SUPPLIED INFORMATION:
----

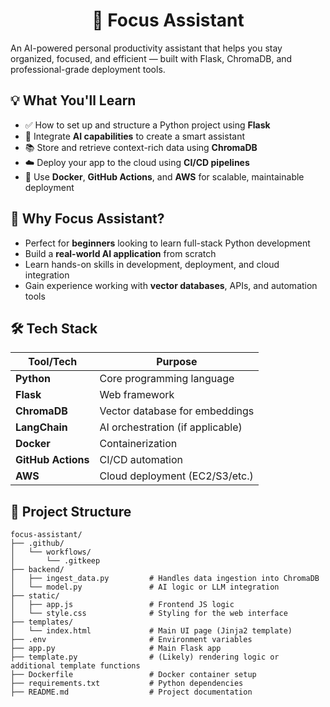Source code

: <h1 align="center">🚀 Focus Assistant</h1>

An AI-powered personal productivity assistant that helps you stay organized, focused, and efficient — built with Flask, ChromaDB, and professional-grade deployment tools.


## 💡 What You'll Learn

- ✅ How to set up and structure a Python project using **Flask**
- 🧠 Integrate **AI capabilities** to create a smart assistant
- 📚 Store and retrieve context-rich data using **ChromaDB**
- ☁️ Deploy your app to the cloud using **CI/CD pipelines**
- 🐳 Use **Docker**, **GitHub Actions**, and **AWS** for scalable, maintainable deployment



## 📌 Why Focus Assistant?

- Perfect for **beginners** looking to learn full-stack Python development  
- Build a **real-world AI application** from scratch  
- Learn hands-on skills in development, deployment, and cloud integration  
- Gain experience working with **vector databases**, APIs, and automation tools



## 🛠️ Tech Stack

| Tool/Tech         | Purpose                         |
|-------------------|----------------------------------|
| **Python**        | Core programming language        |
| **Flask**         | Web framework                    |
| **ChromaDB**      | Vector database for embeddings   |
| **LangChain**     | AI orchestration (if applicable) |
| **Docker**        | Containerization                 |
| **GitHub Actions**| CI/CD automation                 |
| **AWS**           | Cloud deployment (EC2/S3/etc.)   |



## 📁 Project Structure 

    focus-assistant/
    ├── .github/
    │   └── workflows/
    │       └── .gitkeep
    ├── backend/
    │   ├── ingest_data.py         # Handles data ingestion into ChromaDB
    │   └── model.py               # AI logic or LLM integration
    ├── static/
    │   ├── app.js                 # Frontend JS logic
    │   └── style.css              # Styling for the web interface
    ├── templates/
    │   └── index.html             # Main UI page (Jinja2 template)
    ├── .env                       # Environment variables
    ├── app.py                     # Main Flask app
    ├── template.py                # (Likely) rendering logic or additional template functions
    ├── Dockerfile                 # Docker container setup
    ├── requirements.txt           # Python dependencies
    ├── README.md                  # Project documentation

----

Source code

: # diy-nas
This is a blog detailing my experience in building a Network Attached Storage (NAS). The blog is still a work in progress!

----

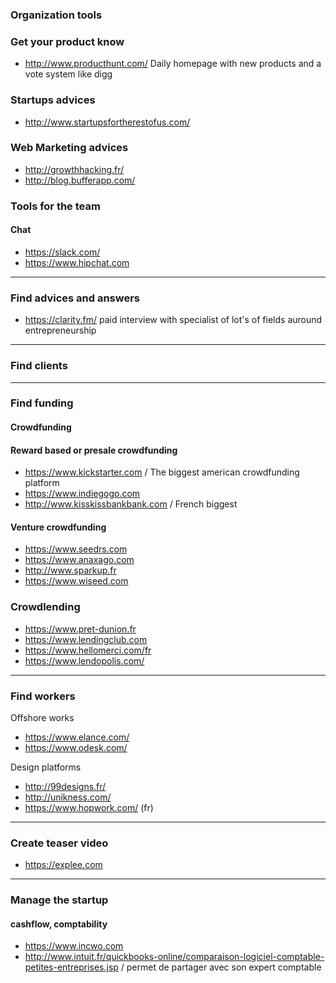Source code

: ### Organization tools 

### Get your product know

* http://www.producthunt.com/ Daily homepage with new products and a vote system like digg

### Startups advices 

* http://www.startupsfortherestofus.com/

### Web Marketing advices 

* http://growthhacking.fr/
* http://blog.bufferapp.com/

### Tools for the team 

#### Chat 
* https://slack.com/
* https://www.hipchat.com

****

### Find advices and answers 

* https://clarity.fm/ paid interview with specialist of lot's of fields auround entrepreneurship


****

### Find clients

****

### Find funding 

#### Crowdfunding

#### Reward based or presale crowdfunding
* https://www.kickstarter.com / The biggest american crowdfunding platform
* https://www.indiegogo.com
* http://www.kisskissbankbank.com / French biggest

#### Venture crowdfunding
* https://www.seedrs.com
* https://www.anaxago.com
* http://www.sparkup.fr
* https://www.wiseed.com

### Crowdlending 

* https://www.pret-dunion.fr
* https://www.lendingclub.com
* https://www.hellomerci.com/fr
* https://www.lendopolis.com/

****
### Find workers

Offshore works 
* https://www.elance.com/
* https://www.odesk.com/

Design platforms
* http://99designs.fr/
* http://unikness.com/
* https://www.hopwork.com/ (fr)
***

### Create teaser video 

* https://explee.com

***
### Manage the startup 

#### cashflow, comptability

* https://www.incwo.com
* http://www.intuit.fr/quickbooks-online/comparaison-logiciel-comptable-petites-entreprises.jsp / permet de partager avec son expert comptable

----

DIRECTIONS:
Wherever a line of the material has the word "Actions", add it to a tally; give only the final number.

YOUR RESPONSE:
2